↓↓↓

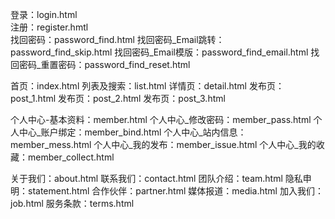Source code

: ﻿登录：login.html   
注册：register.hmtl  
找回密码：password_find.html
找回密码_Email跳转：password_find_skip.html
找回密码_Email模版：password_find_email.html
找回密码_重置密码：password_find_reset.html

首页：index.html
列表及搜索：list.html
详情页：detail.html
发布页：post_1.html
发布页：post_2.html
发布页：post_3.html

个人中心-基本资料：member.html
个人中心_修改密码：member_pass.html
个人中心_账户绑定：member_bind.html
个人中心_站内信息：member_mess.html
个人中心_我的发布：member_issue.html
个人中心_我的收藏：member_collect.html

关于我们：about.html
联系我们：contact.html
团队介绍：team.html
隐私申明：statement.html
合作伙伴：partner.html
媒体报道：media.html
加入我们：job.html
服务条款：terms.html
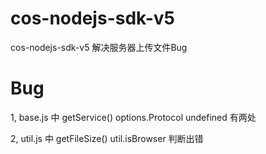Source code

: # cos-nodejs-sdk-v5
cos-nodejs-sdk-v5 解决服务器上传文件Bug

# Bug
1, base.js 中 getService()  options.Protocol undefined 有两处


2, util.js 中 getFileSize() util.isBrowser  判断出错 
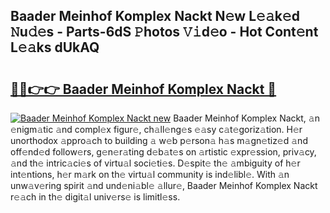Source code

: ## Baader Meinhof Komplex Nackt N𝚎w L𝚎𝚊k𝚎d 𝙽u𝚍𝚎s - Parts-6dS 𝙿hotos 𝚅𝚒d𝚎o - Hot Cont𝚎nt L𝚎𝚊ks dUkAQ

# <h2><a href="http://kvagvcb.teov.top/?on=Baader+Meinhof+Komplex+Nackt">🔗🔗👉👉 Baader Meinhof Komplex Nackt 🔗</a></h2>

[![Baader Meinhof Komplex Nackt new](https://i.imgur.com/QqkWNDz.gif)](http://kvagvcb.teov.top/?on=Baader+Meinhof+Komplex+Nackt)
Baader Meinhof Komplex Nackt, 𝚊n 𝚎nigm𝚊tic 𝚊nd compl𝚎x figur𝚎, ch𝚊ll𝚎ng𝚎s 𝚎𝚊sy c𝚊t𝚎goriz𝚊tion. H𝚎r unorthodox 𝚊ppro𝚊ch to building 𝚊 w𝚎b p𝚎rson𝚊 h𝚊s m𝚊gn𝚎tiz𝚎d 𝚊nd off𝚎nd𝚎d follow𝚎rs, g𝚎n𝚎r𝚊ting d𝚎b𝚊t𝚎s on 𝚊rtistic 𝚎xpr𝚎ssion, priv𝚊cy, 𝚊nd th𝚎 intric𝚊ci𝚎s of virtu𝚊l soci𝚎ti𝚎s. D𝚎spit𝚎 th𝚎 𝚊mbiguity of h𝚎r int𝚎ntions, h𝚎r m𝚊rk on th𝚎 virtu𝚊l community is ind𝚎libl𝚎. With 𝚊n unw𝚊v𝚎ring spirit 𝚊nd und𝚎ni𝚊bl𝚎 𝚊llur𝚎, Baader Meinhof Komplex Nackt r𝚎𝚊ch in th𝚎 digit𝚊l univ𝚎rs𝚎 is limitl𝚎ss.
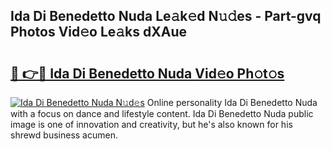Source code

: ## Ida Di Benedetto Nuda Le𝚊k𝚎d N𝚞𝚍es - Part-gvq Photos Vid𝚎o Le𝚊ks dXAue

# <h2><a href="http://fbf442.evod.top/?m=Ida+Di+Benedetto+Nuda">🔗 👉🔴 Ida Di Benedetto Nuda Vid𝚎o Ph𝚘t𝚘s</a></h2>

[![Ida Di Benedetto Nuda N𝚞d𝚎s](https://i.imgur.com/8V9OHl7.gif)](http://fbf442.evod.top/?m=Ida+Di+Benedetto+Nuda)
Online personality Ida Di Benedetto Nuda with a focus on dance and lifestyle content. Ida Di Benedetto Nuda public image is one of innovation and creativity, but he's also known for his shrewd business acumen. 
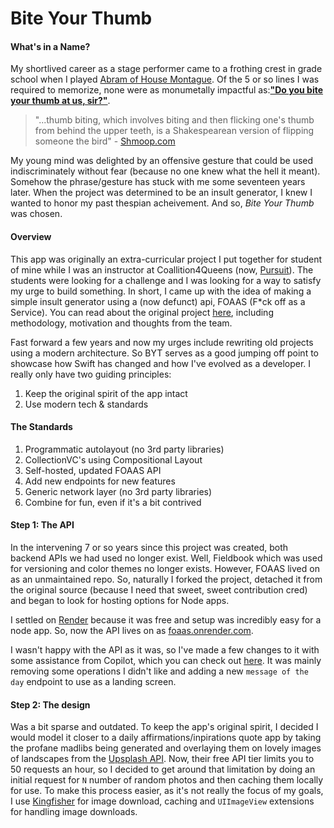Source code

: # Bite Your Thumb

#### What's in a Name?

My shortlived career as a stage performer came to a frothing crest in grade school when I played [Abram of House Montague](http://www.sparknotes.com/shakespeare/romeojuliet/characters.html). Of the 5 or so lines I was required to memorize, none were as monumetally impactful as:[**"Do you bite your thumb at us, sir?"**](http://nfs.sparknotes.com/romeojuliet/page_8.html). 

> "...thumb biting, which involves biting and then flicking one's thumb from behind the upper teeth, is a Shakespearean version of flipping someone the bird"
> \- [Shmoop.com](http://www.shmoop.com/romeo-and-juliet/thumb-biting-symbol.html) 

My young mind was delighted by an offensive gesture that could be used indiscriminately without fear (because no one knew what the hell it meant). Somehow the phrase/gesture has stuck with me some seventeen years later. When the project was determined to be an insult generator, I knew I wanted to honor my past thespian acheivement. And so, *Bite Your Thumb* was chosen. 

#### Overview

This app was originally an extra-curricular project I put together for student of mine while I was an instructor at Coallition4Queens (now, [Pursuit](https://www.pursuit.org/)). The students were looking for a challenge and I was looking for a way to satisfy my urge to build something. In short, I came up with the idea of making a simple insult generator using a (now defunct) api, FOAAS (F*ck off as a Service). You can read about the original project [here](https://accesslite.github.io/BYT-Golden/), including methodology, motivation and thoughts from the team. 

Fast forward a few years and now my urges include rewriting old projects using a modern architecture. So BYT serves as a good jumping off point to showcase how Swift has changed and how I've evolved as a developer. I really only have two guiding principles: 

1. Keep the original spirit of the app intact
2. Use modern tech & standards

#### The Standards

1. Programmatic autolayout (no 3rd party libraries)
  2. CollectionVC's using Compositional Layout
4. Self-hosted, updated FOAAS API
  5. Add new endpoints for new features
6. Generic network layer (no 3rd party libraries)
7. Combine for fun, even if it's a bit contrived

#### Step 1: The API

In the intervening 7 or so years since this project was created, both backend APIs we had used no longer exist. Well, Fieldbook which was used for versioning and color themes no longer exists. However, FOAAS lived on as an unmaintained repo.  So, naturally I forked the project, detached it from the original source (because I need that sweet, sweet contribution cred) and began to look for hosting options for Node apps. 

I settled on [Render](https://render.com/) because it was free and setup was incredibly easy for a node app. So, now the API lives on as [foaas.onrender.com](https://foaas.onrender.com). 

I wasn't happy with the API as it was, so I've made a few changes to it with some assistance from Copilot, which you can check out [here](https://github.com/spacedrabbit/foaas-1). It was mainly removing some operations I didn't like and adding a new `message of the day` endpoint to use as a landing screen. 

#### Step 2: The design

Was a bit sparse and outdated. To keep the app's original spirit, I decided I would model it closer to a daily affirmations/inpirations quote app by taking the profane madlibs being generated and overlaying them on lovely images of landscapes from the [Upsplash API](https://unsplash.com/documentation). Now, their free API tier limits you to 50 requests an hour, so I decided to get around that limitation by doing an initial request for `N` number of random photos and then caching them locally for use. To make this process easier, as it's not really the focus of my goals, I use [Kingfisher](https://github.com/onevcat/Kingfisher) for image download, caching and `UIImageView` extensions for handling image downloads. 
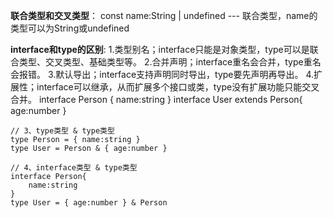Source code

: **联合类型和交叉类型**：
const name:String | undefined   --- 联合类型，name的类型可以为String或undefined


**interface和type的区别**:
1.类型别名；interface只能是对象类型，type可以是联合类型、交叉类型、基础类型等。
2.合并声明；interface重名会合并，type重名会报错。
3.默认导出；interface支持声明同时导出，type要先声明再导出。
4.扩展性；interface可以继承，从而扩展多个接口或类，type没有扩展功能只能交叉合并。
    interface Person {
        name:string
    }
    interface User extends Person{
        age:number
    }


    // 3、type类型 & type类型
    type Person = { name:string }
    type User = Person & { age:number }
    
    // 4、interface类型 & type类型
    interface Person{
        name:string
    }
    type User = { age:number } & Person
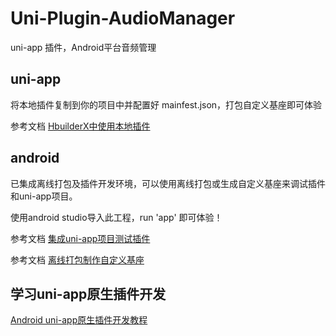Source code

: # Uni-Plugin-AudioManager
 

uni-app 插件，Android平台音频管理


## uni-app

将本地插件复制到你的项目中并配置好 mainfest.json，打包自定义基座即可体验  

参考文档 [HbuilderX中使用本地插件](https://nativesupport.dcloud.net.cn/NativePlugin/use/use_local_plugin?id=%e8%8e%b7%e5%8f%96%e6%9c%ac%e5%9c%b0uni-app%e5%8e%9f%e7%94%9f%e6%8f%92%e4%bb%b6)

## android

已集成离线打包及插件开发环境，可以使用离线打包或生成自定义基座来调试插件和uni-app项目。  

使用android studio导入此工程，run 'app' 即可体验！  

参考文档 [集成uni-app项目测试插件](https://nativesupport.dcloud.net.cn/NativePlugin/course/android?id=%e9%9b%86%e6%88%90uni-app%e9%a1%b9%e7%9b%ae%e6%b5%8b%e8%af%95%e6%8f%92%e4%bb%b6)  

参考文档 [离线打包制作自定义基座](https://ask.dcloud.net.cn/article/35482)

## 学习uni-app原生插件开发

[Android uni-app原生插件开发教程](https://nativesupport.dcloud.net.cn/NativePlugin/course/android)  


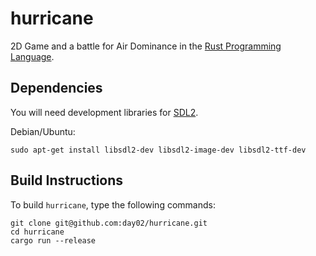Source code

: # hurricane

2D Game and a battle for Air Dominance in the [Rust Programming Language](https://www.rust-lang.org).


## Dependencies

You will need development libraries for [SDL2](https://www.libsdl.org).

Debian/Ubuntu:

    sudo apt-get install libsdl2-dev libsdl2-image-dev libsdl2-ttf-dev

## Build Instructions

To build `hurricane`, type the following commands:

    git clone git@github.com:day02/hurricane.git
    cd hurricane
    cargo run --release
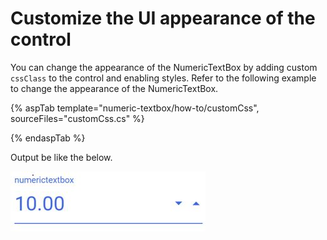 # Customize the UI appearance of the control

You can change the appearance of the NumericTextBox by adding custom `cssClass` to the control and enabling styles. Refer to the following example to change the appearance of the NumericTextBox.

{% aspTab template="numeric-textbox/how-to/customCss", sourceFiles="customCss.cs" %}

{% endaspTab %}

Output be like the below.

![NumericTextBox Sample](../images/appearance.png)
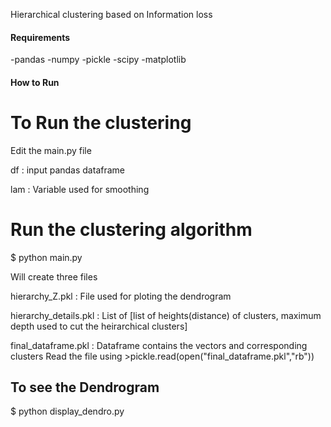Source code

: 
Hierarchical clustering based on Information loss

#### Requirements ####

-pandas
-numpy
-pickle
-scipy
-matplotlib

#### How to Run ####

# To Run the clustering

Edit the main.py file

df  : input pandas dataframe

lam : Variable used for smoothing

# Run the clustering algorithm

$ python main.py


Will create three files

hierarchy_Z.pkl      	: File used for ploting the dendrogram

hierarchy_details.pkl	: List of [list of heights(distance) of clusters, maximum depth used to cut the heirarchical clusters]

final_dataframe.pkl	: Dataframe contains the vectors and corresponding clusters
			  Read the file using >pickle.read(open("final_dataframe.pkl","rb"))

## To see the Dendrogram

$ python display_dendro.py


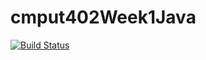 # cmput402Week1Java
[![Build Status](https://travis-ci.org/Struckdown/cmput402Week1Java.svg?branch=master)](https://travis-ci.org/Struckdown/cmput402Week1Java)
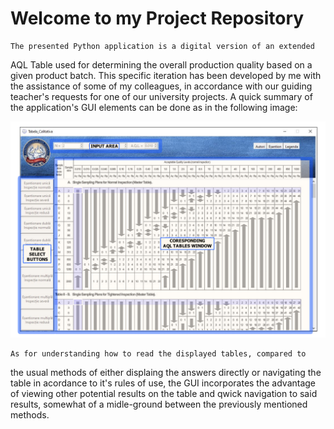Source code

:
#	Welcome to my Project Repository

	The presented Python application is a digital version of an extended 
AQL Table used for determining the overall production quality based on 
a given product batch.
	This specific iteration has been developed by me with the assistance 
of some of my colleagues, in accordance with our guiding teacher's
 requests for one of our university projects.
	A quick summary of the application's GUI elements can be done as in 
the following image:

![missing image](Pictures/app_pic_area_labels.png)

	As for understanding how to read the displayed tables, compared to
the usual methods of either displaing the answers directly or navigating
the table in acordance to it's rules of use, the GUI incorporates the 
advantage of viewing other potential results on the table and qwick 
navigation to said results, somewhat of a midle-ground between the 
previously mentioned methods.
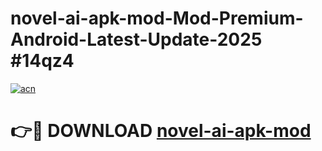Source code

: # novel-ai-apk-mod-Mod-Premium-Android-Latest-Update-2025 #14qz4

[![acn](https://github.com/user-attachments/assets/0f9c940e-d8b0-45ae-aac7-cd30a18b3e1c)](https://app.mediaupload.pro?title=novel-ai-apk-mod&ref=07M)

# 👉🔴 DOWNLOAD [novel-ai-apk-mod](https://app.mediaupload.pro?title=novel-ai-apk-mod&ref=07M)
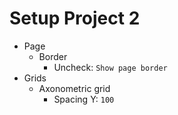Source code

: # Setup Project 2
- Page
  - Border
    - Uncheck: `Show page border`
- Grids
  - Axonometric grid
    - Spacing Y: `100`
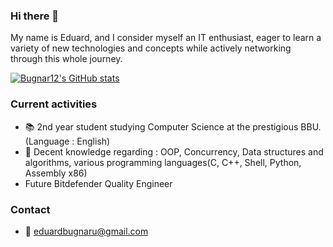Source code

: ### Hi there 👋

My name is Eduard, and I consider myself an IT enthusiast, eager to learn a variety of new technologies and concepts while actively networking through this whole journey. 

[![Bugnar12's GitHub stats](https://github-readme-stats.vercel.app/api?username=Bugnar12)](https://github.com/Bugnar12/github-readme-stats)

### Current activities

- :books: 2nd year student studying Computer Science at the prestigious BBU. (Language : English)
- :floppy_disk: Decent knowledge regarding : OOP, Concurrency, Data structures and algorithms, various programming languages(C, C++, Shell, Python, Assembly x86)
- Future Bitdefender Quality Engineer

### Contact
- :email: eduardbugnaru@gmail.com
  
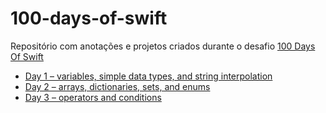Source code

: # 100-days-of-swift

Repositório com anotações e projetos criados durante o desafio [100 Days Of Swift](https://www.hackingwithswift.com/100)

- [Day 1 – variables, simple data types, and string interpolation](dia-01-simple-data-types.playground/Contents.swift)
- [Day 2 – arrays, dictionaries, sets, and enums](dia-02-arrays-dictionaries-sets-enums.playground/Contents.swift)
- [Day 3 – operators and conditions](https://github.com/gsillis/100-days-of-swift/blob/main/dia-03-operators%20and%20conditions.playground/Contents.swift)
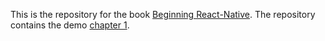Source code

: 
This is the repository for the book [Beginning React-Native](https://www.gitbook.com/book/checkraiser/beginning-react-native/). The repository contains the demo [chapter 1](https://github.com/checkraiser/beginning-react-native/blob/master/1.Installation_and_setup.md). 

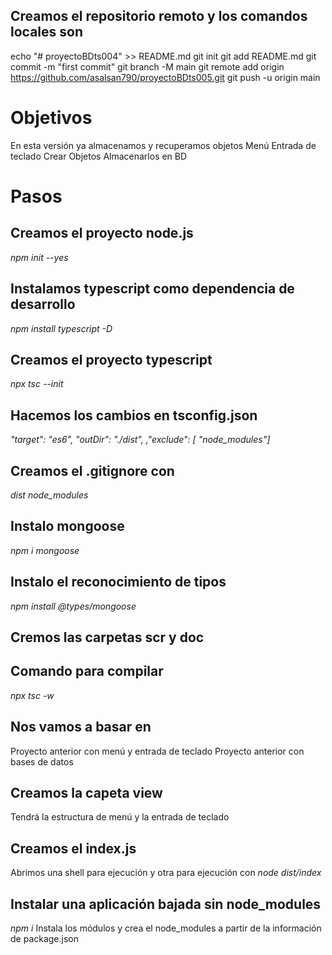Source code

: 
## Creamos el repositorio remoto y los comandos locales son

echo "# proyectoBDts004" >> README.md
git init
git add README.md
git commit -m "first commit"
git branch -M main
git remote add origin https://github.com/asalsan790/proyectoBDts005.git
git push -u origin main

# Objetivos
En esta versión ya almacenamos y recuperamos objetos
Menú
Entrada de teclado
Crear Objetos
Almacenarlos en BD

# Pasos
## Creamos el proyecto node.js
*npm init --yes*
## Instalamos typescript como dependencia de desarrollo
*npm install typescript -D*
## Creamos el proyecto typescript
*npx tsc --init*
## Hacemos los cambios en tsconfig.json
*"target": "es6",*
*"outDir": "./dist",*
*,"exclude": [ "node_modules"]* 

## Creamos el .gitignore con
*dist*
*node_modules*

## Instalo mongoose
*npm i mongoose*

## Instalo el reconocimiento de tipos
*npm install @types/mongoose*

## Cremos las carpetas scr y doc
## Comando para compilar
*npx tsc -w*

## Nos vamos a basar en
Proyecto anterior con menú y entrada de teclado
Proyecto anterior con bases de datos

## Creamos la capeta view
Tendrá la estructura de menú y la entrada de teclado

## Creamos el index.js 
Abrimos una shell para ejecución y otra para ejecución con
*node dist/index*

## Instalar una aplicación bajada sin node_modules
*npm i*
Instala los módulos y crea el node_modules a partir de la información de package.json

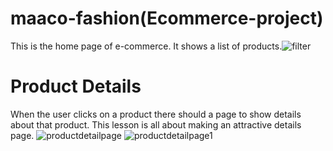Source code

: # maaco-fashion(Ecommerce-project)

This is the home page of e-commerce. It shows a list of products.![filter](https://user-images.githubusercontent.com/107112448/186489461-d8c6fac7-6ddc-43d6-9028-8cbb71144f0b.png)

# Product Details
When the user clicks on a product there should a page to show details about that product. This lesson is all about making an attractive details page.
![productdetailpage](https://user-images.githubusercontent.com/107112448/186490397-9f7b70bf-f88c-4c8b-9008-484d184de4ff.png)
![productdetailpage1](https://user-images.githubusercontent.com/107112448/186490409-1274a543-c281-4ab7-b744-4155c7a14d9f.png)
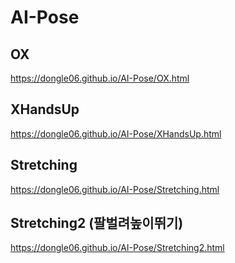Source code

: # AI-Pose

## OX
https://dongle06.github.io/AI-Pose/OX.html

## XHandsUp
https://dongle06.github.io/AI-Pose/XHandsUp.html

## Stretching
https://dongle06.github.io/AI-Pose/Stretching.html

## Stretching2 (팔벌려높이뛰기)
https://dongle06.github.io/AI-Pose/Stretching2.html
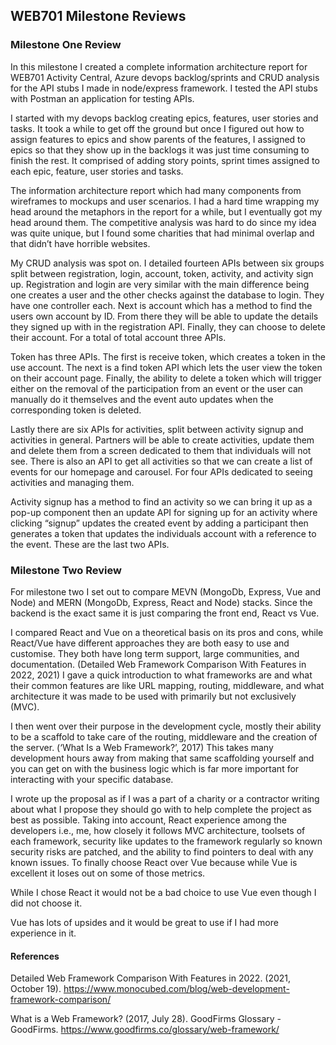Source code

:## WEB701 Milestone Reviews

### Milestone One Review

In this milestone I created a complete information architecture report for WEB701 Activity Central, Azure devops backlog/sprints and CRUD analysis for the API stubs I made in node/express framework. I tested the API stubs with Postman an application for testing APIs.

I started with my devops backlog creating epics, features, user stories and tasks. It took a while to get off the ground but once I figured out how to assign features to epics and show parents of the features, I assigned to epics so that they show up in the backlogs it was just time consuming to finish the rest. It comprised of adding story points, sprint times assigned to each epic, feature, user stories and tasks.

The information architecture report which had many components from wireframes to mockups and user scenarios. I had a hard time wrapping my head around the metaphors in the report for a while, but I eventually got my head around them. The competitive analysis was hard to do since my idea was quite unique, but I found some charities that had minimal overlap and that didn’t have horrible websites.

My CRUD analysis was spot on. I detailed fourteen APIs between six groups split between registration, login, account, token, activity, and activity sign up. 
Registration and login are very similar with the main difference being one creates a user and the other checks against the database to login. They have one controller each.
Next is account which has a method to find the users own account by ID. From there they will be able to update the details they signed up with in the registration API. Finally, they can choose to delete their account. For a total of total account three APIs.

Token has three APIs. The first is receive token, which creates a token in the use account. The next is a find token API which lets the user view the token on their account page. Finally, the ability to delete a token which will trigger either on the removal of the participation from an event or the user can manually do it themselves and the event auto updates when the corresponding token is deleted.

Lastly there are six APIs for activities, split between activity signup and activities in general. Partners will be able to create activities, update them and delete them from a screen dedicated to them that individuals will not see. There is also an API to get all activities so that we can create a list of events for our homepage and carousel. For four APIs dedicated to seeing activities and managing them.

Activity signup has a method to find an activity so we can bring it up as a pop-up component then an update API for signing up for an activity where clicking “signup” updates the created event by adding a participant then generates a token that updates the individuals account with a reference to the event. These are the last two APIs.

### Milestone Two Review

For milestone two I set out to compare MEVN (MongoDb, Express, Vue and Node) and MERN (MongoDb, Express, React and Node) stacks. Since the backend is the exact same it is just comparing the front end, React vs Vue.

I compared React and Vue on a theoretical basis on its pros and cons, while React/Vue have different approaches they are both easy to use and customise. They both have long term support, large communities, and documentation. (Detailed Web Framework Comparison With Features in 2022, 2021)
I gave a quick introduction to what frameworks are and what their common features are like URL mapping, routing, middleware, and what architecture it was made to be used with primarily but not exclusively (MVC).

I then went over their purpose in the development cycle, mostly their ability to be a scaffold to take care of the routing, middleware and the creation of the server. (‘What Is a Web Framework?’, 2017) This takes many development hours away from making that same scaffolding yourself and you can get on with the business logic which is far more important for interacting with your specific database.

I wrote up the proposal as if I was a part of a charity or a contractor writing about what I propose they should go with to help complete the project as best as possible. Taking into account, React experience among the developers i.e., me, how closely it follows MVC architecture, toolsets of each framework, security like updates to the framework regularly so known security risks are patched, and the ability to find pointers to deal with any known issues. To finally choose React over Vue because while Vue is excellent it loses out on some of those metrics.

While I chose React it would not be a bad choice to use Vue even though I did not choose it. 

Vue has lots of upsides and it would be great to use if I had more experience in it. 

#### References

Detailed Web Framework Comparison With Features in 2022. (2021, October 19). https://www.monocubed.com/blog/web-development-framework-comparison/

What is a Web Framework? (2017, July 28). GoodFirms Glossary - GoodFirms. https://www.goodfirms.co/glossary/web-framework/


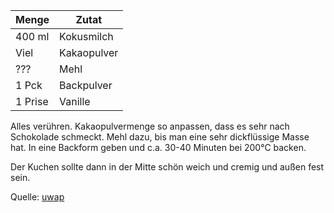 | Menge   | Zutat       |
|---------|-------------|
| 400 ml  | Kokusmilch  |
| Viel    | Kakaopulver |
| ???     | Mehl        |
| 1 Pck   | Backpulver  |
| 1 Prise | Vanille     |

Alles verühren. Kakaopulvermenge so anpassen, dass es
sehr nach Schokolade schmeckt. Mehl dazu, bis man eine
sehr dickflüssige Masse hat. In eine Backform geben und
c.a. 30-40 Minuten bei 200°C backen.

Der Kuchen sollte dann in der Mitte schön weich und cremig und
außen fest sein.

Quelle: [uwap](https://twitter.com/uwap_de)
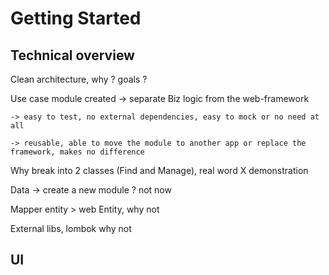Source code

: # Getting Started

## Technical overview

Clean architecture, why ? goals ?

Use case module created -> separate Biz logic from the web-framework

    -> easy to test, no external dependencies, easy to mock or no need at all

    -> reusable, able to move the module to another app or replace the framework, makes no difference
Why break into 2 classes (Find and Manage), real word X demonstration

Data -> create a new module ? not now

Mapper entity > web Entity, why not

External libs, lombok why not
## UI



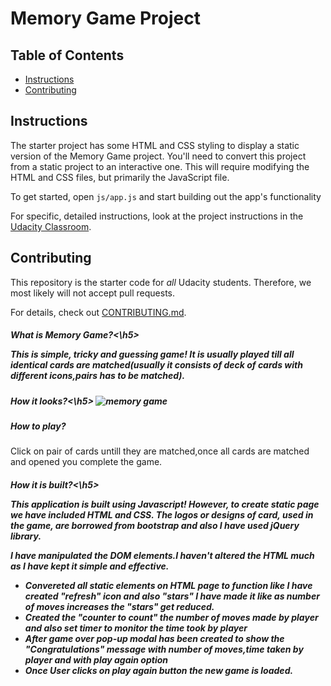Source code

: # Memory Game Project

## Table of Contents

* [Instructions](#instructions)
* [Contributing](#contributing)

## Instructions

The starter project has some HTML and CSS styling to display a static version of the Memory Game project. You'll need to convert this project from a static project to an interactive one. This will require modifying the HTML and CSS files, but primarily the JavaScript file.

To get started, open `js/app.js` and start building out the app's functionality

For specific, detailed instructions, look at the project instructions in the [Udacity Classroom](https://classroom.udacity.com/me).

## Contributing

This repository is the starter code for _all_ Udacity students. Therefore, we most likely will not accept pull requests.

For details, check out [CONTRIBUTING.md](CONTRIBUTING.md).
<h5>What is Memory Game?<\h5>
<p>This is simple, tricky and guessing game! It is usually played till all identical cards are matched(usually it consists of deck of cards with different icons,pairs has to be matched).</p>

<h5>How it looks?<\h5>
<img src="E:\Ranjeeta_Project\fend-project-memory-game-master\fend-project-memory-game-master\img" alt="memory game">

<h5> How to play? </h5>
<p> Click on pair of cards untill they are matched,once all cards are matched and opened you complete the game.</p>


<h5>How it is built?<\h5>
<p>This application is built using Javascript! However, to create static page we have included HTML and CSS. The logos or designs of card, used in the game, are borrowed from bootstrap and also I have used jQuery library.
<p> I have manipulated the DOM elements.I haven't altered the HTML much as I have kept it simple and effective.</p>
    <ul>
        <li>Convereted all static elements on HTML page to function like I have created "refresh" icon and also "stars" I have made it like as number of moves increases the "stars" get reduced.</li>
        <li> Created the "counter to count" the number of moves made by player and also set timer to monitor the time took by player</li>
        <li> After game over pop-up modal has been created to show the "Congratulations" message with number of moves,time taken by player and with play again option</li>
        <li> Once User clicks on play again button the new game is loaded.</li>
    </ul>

↑↑↑

What to do: Scan the data above for the string "didn" and copy each line where it appears.

Exercise response:
I wasn't happy with the API as it was, so I've made a few changes to it with some assistance from Copilot, which you can check out [here](https://github.com/spacedrabbit/foaas-1). It was mainly removing some operations I didn't like and adding a new `message of the day` endpoint to use as a landing screen. 
The information architecture report which had many components from wireframes to mockups and user scenarios. I had a hard time wrapping my head around the metaphors in the report for a while, but I eventually got my head around them. The competitive analysis was hard to do since my idea was quite unique, but I found some charities that had minimal overlap and that didn’t have horrible websites.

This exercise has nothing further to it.